=== Recorded data ===
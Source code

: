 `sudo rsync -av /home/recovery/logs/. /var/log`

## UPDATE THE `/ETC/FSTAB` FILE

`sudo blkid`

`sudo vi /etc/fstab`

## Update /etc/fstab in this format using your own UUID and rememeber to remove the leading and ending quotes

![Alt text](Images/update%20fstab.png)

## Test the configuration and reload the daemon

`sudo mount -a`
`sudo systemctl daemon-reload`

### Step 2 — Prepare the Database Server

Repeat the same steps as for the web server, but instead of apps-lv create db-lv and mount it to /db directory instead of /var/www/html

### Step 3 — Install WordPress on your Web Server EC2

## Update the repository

=== ASSIGNMENT ===
Which lines above contain the word "your"? Copy each one.

=== WRITTEN ANSWER ===
## Update /etc/fstab in this format using your own UUID and rememeber to remove the leading and ending quotes
### Step 3 — Install WordPress on your Web Server EC2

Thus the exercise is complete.